Since 2007, the number of WSU students placed through the WRP has more than tripled, from five students in 2007 to 11 students in 2008 to 16 students in 2009. Three of the students who received paid internships this past summer were offered full-time employment.
“Students with disabilities typically have very limited work experience,” McLean said. “They have to focus and spend more time on their studies. The hardest thing is to get students involved and help them understand the importance of internships.”

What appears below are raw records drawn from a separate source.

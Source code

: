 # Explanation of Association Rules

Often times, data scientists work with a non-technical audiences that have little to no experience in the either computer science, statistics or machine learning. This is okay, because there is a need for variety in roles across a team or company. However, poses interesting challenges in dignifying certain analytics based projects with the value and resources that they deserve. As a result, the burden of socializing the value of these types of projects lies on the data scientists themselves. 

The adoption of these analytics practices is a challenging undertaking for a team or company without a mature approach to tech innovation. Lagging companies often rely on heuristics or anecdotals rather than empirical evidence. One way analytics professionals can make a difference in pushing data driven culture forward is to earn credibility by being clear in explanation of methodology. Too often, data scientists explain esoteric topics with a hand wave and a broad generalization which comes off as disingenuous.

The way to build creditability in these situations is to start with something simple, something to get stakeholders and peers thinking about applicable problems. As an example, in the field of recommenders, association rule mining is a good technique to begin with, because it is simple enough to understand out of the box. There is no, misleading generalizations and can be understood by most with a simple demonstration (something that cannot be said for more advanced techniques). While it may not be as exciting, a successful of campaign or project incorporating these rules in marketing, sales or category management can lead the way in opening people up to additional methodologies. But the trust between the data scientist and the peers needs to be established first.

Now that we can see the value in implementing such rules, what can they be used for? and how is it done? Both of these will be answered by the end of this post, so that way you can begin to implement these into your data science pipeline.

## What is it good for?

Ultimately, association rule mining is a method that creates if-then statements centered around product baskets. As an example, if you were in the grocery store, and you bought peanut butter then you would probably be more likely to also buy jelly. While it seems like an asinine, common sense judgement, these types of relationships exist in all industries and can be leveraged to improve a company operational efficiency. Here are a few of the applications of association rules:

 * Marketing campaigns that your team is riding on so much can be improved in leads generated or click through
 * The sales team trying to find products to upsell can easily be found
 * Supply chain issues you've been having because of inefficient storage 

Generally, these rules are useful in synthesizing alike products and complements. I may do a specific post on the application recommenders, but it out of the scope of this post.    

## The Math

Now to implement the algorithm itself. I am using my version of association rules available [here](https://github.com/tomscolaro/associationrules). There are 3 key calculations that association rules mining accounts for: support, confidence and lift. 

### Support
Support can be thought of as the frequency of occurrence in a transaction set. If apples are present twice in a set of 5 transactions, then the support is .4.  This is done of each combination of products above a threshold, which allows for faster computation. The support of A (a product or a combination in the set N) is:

WSU has worked with the federal program since the 1980s. Jeff Morris, director of Services for Students with Disabilities, established the partnership to help students transition into the workplace. Now more than 20 years later, the dramatic increase in interest has prompted the federal recruiter to spend three days (Jan. 19-21) interviewing students on campus this year.
“Last year we had 34 students interview,” said McLean, who has coordinated the program at WSU since 2003. “It’s a positive experience where students can openly discuss their disability and feel comfortable asking about accommodations.”
The recruiter interviews each participant individually and enters his or her information into a national database. The database is available to government agencies and some government contractors seeking summer employees. Summer employment opportunities can be tailored to students in particular majors.
“It was a relief to work in a field related to my education,” said Penny Stiverson, an Ogden resident who is pursuing a bachelor’s degree in graphic design engineering technology at WSU. The WRP provided Stiverson the opportunity to work as an engineering aid at Hill Air Force Base last summer.
“I was able to show the team on base I was qualified for the work they provided me,” Stiverson said.
According to McLean, a large number of WSU students who are placed earn paid internship opportunities with Hill Air Force Base (HAFB) in clerical and administrative roles.
“Our managers have been extremely pleased with the results of the program,” said Alan Niederhauser, chief of the affirmative employment branch for HAFB. “These students perform work that we need done. We had four or five this summer that we’ve invited back for another year.”
Niederhauser said WSU’s proximity to the base makes the program more accessible for many students. He said that the 12 to 13 WSU students Hill AFB places each year represent close to 50 percent of all the WRP students employed by the U.S. Air Force nationwide.
“This program helps students realize goals that they thought might not be possible,” McLean said. “Very rarely do students interview and not get an offer; usually it’s a case of whether they can make it work with their schedule.”